The French government has agreed to reduce the tax on private TV broadcasters to compensate for the end of advertising on public TV following intense lobbying by TF1 and M6, reports Le Figaro. Although the media law initially set a tax of 1.5 percent to 3 percent of revenues, the economy and culture ministries have agreed that channels whose advertising revenues fall by 5 percent or more this year will pay only an 0.5 percent tax. From next year, the normal system will apply, according to the ministry of culture.
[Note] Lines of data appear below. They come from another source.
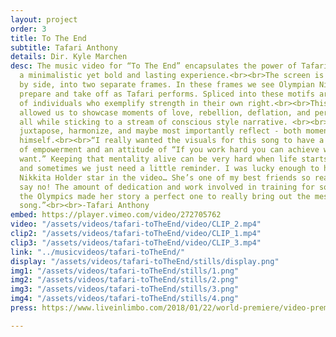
 ```yaml
---
layout: project
order: 3
title: To The End
subtitle: Tafari Anthony
details: Dir. Kyle Marchen
desc: The music video for “To The End” encapsulates the power of Tafari’s song in
  a minimalistic yet bold and lasting experience.<br><br>The screen is split, side
  by side, into two separate frames. In these frames we see Olympian Nikkita Holder
  prepare and take off as Tafari performs. Spliced into these motifs are portraits
  of individuals who exemplify strength in their own right.<br><br>This structure
  allowed us to showcase moments of love, rebellion, deflation, and perseverance,
  all while sticking to a stream of conscious style narrative. <br><br>The two frames
  juxtapose, harmonize, and maybe most importantly reflect - both moments and Tafari
  himself.<br><br>“I really wanted the visuals for this song to have a strong sense
  of empowerment and an attitude of “If you work hard you can achieve whatever you
  want.” Keeping that mentality alive can be very hard when life starts to get crazy,
  and sometimes we just need a little reminder. I was lucky enough to have Olympian
  Nikkita Holder star in the video… She’s one of my best friends so really she couldn’t
  say no! The amount of dedication and work involved in training for something like
  the Olympics made her story a perfect one to really bring out the message of the
  song.”<br><br>-Tafari Anthony
embed: https://player.vimeo.com/video/272705762
video: "/assets/videos/tafari-toTheEnd/video/CLIP_2.mp4"
clip2: "/assets/videos/tafari-toTheEnd/video/CLIP_1.mp4"
clip3: "/assets/videos/tafari-toTheEnd/video/CLIP_3.mp4"
link: "../musicvideos/tafari-toTheEnd/"
display: "/assets/videos/tafari-toTheEnd/stills/display.png"
img1: "/assets/videos/tafari-toTheEnd/stills/1.png"
img2: "/assets/videos/tafari-toTheEnd/stills/2.png"
img3: "/assets/videos/tafari-toTheEnd/stills/3.png"
img4: "/assets/videos/tafari-toTheEnd/stills/4.png"
press: https://www.liveinlimbo.com/2018/01/22/world-premiere/video-premiere-to-the-end-by-tafari-anthony.html

---
```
In the first nine months of the year, TF1 and M6 saw their advertising revenues contract by 19 percent and 11.4 percent respectively. Canal Plus, on the other hand, has seen its advertising revenues grow thanks to the success of its free-to-air offering.
(Source: DMEurope via COMTEX)

on Dec 2nd, 2009 at 17:31
I’m not getting this: *private* broadcasters TF1 and M6 are lobbying to receive a tax cut to compensate for the end of advertising on *public* TV???
Can somebody explain to me the economics (or politics) of all this?
on Dec 2nd, 2009 at 17:44
Sorry, the background to this was not explained. The tax was imposed on the private networks to fund the gap in revenue at the public stations. TF1 and M6 have successfully argued that the big drop in their own revenues in 2009 made the tax unfair.